» WHAT IS NEEDED: Lines from the beginning of the material below through the line that has "You are requested" are to be reproduced exactly, but pictures are not.
★ ★ ★ ★
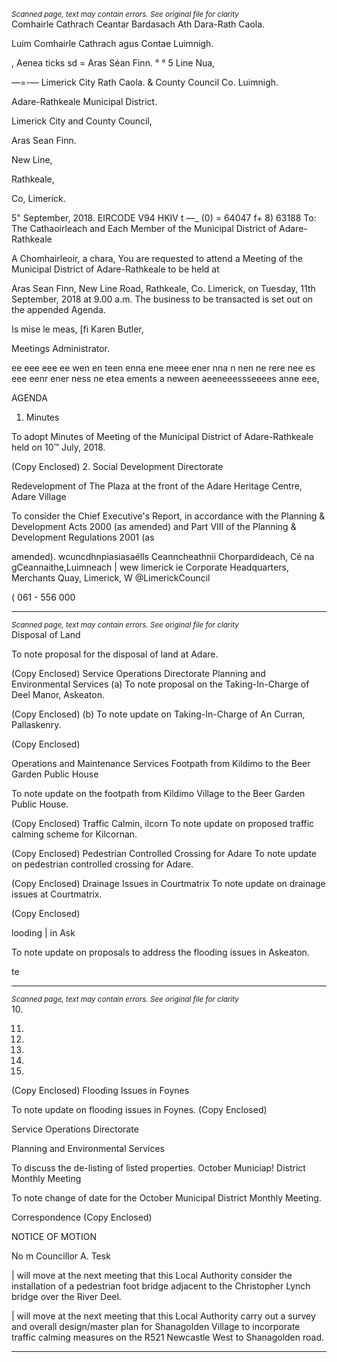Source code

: *<small>Scanned page, text may contain errors. See original file for clarity</small>*  
Comhairle Cathrach Ceantar Bardasach Ath Dara-Rath Caola.

Luim Comhairle Cathrach agus Contae Luimnigh.

, Aenea ticks sd = Aras Séan Finn.
° ° 5 Line Nua,

—=-— Limerick City Rath Caola.
& County Council Co. Luimnigh.

Adare-Rathkeale Municipal District.

Limerick City and County Council,

Aras Sean Finn.

New Line,

Rathkeale,

Co, Limerick.

5" September, 2018. EIRCODE V94 HKIV
t —_ (0) = 64047
f+ 8) 63188
To: The Cathaoirleach and Each Member of the Municipal District of Adare-
Rathkeale

A Chomhairleoir, a chara,
You are requested to attend a Meeting of the Municipal District of Adare-Rathkeale to be held at

Aras Sean Finn, New Line Road, Rathkeale, Co. Limerick, on Tuesday, 11th September, 2018 at
9.00 a.m. The business to be transacted is set out on the appended Agenda.

Is mise le meas,
[fi
Karen Butler,

Meetings Administrator.

ee eee eee ee wen en teen enna ene meee ener nna n nen ne rere nee es eee eenr ener ness ne etea ements a neween aeeneeessseeees anne eee,

AGENDA

1. Minutes

To adopt Minutes of Meeting of the Municipal District of Adare-Rathkeale held on 10™ July,
2018.

(Copy Enclosed)
2. Social Development Directorate

Redevelopment of The Plaza at the front of the Adare Heritage Centre, Adare Village

To consider the Chief Executive's Report, in accordance with the Planning & Development
Acts 2000 (as amended) and Part VIII of the Planning & Development Regulations 2001 (as

amended).
wcuncdhnpiasiasaélls
Ceanncheathnii Chorpardideach, Cé na gCeannaithe,Luimneach | wew limerick ie
Corporate Headquarters, Merchants Quay, Limerick, W @LimerickCouncil

( 061 - 556 000

---
*<small>Scanned page, text may contain errors. See original file for clarity</small>*  
Disposal of Land

To note proposal for the disposal of land at Adare.

(Copy Enclosed)
Service Operations Directorate
Planning and Environmental Services
(a) To note proposal on the Taking-In-Charge of Deel Manor, Askeaton.

(Copy Enclosed)
(b) To note update on Taking-In-Charge of An Curran, Pallaskenry.

(Copy Enclosed)

Operations and Maintenance Services
Footpath from Kildimo to the Beer Garden Public House

To note update on the footpath from Kildimo Village to the Beer Garden Public House.

(Copy Enclosed)
Traffic Calmin, ilcorn
To note update on proposed traffic calming scheme for Kilcornan.

(Copy Enclosed)
Pedestrian Controlled Crossing for Adare
To note update on pedestrian controlled crossing for Adare.

(Copy Enclosed)
Drainage Issues in Courtmatrix
To note update on drainage issues at Courtmatrix.

(Copy Enclosed)

looding | in Ask

To note update on proposals to address the flooding issues in Askeaton.

te

---
*<small>Scanned page, text may contain errors. See original file for clarity</small>*  
10.

11.

12.

13.

14.

15.

(Copy Enclosed)
Flooding Issues in Foynes

To note update on flooding issues in Foynes.
(Copy Enclosed)

Service Operations Directorate

Planning and Environmental Services

To discuss the de-listing of listed properties.
October Municiap! District Monthly Meeting

To note change of date for the October Municipal District Monthly Meeting.

Correspondence
(Copy Enclosed)

NOTICE OF MOTION

No m Councillor A. Tesk

| will move at the next meeting that this Local Authority consider the installation of a
pedestrian foot bridge adjacent to the Christopher Lynch bridge over the River Deel.

| will move at the next meeting that this Local Authority carry out a survey and overall
design/master plan for Shanagolden Village to incorporate traffic calming measures on
the R521 Newcastle West to Shanagolden road.

---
★ ★ ★ ★
» RESULT FOR THIS TASK:
Source code

: *<small>Scanned page, text may contain errors. See original file for clarity</small>*  
Comhairle Cathrach Ceantar Bardasach Ath Dara-Rath Caola.

Luim Comhairle Cathrach agus Contae Luimnigh.

, Aenea ticks sd = Aras Séan Finn.
° ° 5 Line Nua,

—=-— Limerick City Rath Caola.
& County Council Co. Luimnigh.

Adare-Rathkeale Municipal District.

Limerick City and County Council,

Aras Sean Finn.

New Line,

Rathkeale,

Co, Limerick.

5" September, 2018. EIRCODE V94 HKIV
t —_ (0) = 64047
f+ 8) 63188
To: The Cathaoirleach and Each Member of the Municipal District of Adare-
Rathkeale

A Chomhairleoir, a chara,
You are requested to attend a Meeting of the Municipal District of Adare-Rathkeale to be held at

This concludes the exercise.